* WHAT IS EXPECTED *
Could you retype, exactly as written, every line from the top of the records through the line that contains "This is the"?

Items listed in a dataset
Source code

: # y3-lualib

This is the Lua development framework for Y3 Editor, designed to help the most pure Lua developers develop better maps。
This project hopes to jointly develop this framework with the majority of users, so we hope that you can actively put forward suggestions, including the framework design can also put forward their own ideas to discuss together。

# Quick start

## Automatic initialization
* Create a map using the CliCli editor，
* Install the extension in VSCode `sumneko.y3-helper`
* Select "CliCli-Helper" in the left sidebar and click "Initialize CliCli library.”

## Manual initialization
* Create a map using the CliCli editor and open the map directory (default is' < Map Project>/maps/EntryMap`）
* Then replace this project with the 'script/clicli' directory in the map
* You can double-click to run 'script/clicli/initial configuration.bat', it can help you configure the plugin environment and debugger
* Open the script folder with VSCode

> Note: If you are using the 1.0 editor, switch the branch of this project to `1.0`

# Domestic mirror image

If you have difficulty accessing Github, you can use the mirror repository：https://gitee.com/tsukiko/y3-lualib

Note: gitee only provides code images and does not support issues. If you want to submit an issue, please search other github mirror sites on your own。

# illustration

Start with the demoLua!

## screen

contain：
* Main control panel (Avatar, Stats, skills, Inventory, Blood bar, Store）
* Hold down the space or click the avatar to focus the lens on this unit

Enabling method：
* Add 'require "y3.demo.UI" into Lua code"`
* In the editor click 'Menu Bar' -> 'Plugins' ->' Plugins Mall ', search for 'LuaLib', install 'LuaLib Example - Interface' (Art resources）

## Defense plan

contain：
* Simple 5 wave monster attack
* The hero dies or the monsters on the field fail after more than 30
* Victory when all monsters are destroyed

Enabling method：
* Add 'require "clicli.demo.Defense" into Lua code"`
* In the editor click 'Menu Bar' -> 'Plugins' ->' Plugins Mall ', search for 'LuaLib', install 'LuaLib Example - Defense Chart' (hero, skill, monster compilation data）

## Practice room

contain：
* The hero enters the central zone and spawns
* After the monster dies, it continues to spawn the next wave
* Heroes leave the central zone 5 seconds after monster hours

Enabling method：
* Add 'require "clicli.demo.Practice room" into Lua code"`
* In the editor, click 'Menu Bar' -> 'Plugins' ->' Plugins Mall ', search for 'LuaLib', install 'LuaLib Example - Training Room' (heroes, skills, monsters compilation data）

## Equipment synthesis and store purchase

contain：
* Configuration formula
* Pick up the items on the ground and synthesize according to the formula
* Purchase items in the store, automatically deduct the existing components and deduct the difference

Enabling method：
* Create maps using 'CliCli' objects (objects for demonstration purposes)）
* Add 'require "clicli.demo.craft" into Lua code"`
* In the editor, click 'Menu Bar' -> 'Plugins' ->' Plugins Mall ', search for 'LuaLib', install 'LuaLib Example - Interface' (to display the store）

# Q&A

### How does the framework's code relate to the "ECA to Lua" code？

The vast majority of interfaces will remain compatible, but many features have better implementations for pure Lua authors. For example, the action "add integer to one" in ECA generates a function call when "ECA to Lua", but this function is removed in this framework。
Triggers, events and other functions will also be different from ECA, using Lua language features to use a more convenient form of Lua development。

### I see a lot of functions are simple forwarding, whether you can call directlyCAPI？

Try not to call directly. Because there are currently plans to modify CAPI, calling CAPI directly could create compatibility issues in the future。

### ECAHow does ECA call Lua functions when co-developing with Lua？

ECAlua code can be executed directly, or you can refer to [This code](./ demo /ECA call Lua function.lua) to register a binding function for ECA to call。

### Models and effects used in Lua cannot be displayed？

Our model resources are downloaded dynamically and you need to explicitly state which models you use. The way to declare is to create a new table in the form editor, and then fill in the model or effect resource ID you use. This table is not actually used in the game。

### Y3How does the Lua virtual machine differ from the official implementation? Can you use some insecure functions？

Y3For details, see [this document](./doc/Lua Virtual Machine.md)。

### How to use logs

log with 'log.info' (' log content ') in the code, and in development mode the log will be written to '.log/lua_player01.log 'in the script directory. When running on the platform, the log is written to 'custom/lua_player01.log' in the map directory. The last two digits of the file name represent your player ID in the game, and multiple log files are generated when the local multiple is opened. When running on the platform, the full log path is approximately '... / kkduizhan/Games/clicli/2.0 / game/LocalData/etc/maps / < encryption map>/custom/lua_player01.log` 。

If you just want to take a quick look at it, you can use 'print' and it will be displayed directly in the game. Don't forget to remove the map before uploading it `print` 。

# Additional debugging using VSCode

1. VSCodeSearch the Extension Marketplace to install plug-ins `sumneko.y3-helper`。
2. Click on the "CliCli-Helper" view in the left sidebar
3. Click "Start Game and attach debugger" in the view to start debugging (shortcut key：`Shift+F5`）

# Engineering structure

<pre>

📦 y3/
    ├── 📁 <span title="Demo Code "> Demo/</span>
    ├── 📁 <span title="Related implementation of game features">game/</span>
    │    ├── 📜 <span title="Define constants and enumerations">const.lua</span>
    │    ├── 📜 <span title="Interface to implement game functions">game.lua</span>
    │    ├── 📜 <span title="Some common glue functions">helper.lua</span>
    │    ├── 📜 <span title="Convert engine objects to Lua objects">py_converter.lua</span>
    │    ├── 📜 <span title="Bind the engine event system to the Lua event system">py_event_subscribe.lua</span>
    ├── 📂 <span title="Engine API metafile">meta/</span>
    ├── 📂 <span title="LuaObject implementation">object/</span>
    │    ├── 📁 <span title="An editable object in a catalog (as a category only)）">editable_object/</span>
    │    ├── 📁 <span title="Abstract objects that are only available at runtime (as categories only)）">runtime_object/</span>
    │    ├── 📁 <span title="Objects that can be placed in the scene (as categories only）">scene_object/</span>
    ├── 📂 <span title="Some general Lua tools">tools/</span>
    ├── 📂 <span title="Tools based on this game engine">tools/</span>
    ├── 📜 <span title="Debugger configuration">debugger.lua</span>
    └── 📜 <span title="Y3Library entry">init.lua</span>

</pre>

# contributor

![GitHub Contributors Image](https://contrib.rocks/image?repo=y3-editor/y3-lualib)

* EXERCISE ANSWER *
Source code

: # y3-lualib

This is the Lua development framework for Y3 Editor, designed to help the most pure Lua developers develop better maps。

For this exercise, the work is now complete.